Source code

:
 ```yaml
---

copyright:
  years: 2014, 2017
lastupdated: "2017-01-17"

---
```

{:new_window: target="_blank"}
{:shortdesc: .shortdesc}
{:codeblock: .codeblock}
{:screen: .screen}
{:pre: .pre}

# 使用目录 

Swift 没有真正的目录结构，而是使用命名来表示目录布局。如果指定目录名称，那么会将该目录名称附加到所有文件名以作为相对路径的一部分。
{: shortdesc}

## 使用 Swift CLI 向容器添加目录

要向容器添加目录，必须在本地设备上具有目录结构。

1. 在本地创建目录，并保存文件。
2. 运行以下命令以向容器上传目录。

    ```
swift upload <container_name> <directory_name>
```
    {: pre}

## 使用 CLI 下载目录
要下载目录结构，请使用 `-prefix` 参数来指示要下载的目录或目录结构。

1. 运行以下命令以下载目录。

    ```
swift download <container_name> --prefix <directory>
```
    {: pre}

▬▬▬▬▬▬

Your reply should hold all the lines from the listing above in which "prefix" appears.

要下载目录结构，请使用 `-prefix` 参数来指示要下载的目录或目录结构。
swift download <container_name> --prefix <directory>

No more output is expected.